Caselnova v. New York State Department of Health

Mikoll, J.

Proceeding pursuant to CPLR article 78 (initiated in this Court pursuant to Public Health Law § 230-c [5]) to review a determination of the Hearing Committee of the State Board for Professional Medical Conduct which, inter alia, suspended petitioner’s license to practice medicine in New York for two years.

Petitioner was charged with professional misconduct pursuant to Education Law § 6530 (9) (e). A hearing was held on July 6, 1995 before the Hearing Committee of the State Board for Professional Medical Conduct. The charges were based on petitioner’s acknowledgement of violations of Public Health Law article 33 and 10 NYCRR 80.62 (b), which involved his prescribing Vicoden and Fastin drugs to three patients without preparing and maintaining a complete patient record. The sole evidence before the Hearing Committee was petitioner’s stipulation of consent to the Public Health Law article 33 violations.

The Hearing Committee sustained the charges and suspended petitioner’s license to practice medicine for two years, stayed the suspension, prohibited him from writing prescriptions for controlled substances for two years, ordered him to complete continuing medical education and placed him on probation.

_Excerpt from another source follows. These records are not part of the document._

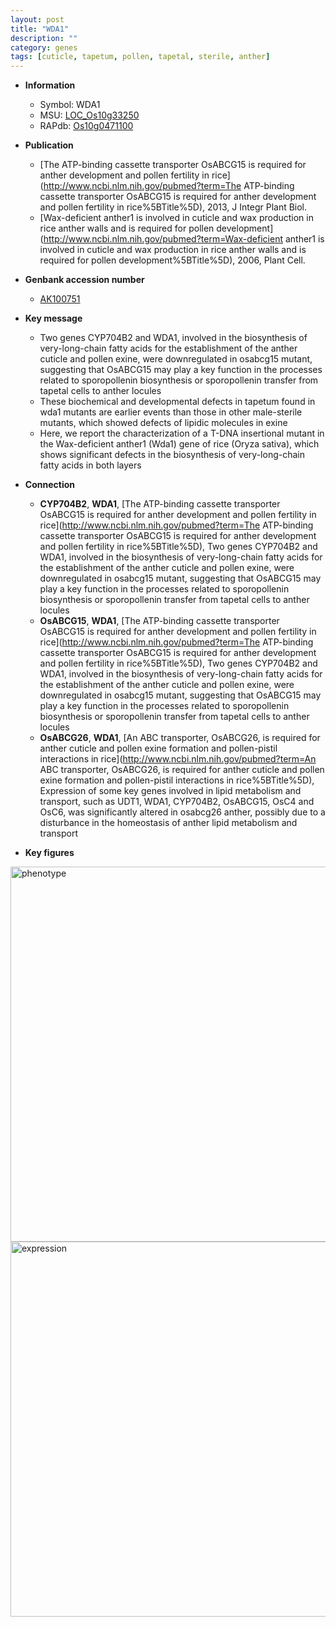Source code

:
```yaml
---
layout: post
title: "WDA1"
description: ""
category: genes
tags: [cuticle, tapetum, pollen, tapetal, sterile, anther]
---
```


* **Information**  
    + Symbol: WDA1  
    + MSU: [LOC_Os10g33250](http://rice.plantbiology.msu.edu/cgi-bin/ORF_infopage.cgi?orf=LOC_Os10g33250)  
    + RAPdb: [Os10g0471100](http://rapdb.dna.affrc.go.jp/viewer/gbrowse_details/irgsp1?name=Os10g0471100)  

* **Publication**  
    + [The ATP-binding cassette transporter OsABCG15 is required for anther development and pollen fertility in rice](http://www.ncbi.nlm.nih.gov/pubmed?term=The ATP-binding cassette transporter OsABCG15 is required for anther development and pollen fertility in rice%5BTitle%5D), 2013, J Integr Plant Biol.
    + [Wax-deficient anther1 is involved in cuticle and wax production in rice anther walls and is required for pollen development](http://www.ncbi.nlm.nih.gov/pubmed?term=Wax-deficient anther1 is involved in cuticle and wax production in rice anther walls and is required for pollen development%5BTitle%5D), 2006, Plant Cell.

* **Genbank accession number**  
    + [AK100751](http://www.ncbi.nlm.nih.gov/nuccore/AK100751)

* **Key message**  
    + Two genes CYP704B2 and WDA1, involved in the biosynthesis of very-long-chain fatty acids for the establishment of the anther cuticle and pollen exine, were downregulated in osabcg15 mutant, suggesting that OsABCG15 may play a key function in the processes related to sporopollenin biosynthesis or sporopollenin transfer from tapetal cells to anther locules
    + These biochemical and developmental defects in tapetum found in wda1 mutants are earlier events than those in other male-sterile mutants, which showed defects of lipidic molecules in exine
    + Here, we report the characterization of a T-DNA insertional mutant in the Wax-deficient anther1 (Wda1) gene of rice (Oryza sativa), which shows significant defects in the biosynthesis of very-long-chain fatty acids in both layers

* **Connection**  
    + __CYP704B2__, __WDA1__, [The ATP-binding cassette transporter OsABCG15 is required for anther development and pollen fertility in rice](http://www.ncbi.nlm.nih.gov/pubmed?term=The ATP-binding cassette transporter OsABCG15 is required for anther development and pollen fertility in rice%5BTitle%5D), Two genes CYP704B2 and WDA1, involved in the biosynthesis of very-long-chain fatty acids for the establishment of the anther cuticle and pollen exine, were downregulated in osabcg15 mutant, suggesting that OsABCG15 may play a key function in the processes related to sporopollenin biosynthesis or sporopollenin transfer from tapetal cells to anther locules
    + __OsABCG15__, __WDA1__, [The ATP-binding cassette transporter OsABCG15 is required for anther development and pollen fertility in rice](http://www.ncbi.nlm.nih.gov/pubmed?term=The ATP-binding cassette transporter OsABCG15 is required for anther development and pollen fertility in rice%5BTitle%5D), Two genes CYP704B2 and WDA1, involved in the biosynthesis of very-long-chain fatty acids for the establishment of the anther cuticle and pollen exine, were downregulated in osabcg15 mutant, suggesting that OsABCG15 may play a key function in the processes related to sporopollenin biosynthesis or sporopollenin transfer from tapetal cells to anther locules
    + __OsABCG26__, __WDA1__, [An ABC transporter, OsABCG26, is required for anther cuticle and pollen exine formation and pollen-pistil interactions in rice](http://www.ncbi.nlm.nih.gov/pubmed?term=An ABC transporter, OsABCG26, is required for anther cuticle and pollen exine formation and pollen-pistil interactions in rice%5BTitle%5D), Expression of some key genes involved in lipid metabolism and transport, such as UDT1, WDA1, CYP704B2, OsABCG15, OsC4 and OsC6, was significantly altered in osabcg26 anther, possibly due to a disturbance in the homeostasis of anther lipid metabolism and transport

* **Key figures**  
<img src="http://funRiceGenes.github.io/images/WDA1.pheno.png" alt="phenotype"  style="width: 600px;"/>

<img src="http://funRiceGenes.github.io/images/WDA1.exp.png" alt="expression"  style="width: 600px;"/>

Petitioner appealed the determination to the Administrative Review Board for Professional Medical Conduct (hereinafter ARB). Petitioner failed to file a brief and deeming the appeal withdrawn, the ARB ordered the findings of the Hearing Committee to be final.

Petitioner commenced the instant CPLR article 78 proceed*865ing seeking, inter alia, to annul the administrative determination. Petitioner challenges the outcome on due process grounds, contending that he was not given notice that his ability and competence would be considered by the Hearing Committee. While we acknowledge that petitioner must receive adequate notice of the charges against him to defend against them (see, Matter of Block v Ambach, 73 NY2d 323, 332), we reject petitioner’s contention that he lacked notice in the instant proceeding.

The record indicates that prior to the hearing, petitioner was served a statement of charges which specifically indicated that the professional misconduct was based on the finding that he was in violation of article 33 of the Public Health Law. It was also indicated to him, by notice of referral, that the proceeding could result in a determination that suspended or revoked his license to practice medicine in New York. During the hearing, petitioner introduced evidence relevant to his competency and ability and was given a chance to testify. The record belies his contention of lack of awareness of the issue involved.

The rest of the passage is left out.